*** Available records Section Begins ***
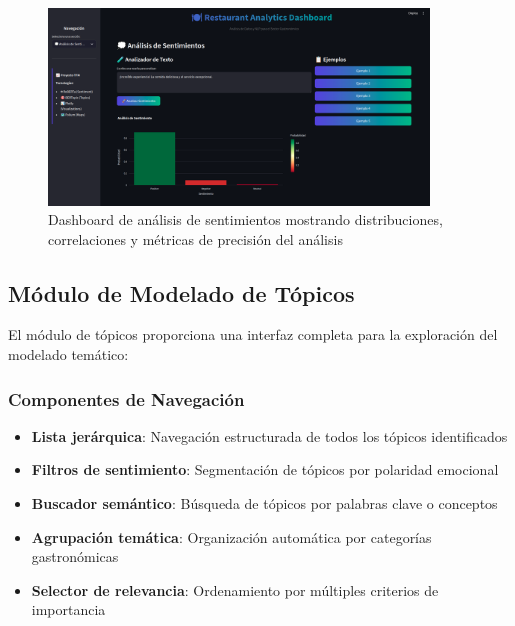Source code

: \documentclass[12pt,a4paper,twoside,openany]{book}
\begin{document}
\begin{figure}[H]
\centering
\includegraphics[width=0.9\textwidth]{figures/streamlit_sentimental_analysis.png}
\caption{Dashboard de análisis de sentimientos mostrando distribuciones, correlaciones y métricas de precisión del análisis}
\label{fig:streamlit_sentiment_analysis}
\end{figure}

\subsection{Módulo de Modelado de Tópicos}

El módulo de tópicos proporciona una interfaz completa para la exploración del modelado temático:

\subsubsection{Componentes de Navegación}
\begin{itemize}
    \item \textbf{Lista jerárquica}: Navegación estructurada de todos los tópicos identificados
    \item \textbf{Filtros de sentimiento}: Segmentación de tópicos por polaridad emocional
    \item \textbf{Buscador semántico}: Búsqueda de tópicos por palabras clave o conceptos
    \item \textbf{Agrupación temática}: Organización automática por categorías gastronómicas
    \item \textbf{Selector de relevancia}: Ordenamiento por múltiples criterios de importancia
\end{itemize}
\end{document}
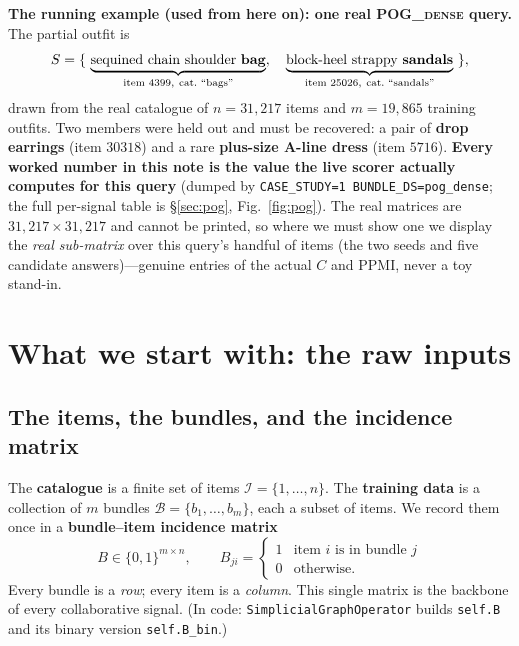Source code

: \documentclass[11pt]{article}
\theoremstyle{remark}
\newcommand{\I}{\mathcal{I}}
\newcommand{\B}{\mathcal{B}}
\newcommand{\code}[1]{\texttt{\small #1}}
\begin{document}
\begin{keybox}
\textbf{The running example (used from here on): one real \textsc{POG\_dense} query.} The partial outfit is
\[
  S=\{\ \underbrace{\text{sequined chain shoulder \textbf{bag}}}_{\text{item }4399,\ \text{cat.\ ``bags''}},\quad
       \underbrace{\text{block-heel strappy \textbf{sandals}}}_{\text{item }25026,\ \text{cat.\ ``sandals''}}\ \},
\]
drawn from the real catalogue of $n=31{,}217$ items and $m=19{,}865$ training outfits. Two members were held out and
must be recovered: a pair of \textbf{drop earrings} (item $30318$) and a rare \textbf{plus-size A-line dress} (item
$5716$). \textbf{Every worked number in this note is the value the live scorer actually computes for this query}
(dumped by \code{CASE\_STUDY=1 BUNDLE\_DS=pog\_dense}; the full per-signal table is \S\ref{sec:pog},
Fig.~\ref{fig:pog}). The real matrices are $31{,}217\times31{,}217$ and cannot be printed, so where we must show one
we display the \emph{real sub-matrix} over this query's handful of items (the two seeds and five candidate
answers)---genuine entries of the actual $C$ and $\mathrm{PPMI}$, never a toy stand-in.
\end{keybox}

\section{What we start with: the raw inputs}
\label{sec:inputs}

\subsection{The items, the bundles, and the incidence matrix}

The \textbf{catalogue} is a finite set of items $\I=\{1,\dots,n\}$. The \textbf{training data} is a collection of
$m$ bundles $\B=\{b_1,\dots,b_m\}$, each a subset of items. We record them once in a \textbf{bundle--item incidence
matrix}
\[
  B\in\{0,1\}^{m\times n},\qquad B_{ji}=\begin{cases}1 & \text{item $i$ is in bundle $j$}\\ 0 &\text{otherwise.}\end{cases}
\]
Every bundle is a \emph{row}; every item is a \emph{column}. This single matrix is the backbone of every
collaborative signal. (In code: \code{SimplicialGraphOperator} builds \code{self.B} and its binary version
\code{self.B\_bin}.)
\end{document}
*** Available records Section Ends ***
What the task requires
From the records above, count the lines in which the string "bundles" is found, and answer with the number alone.

Answer space
2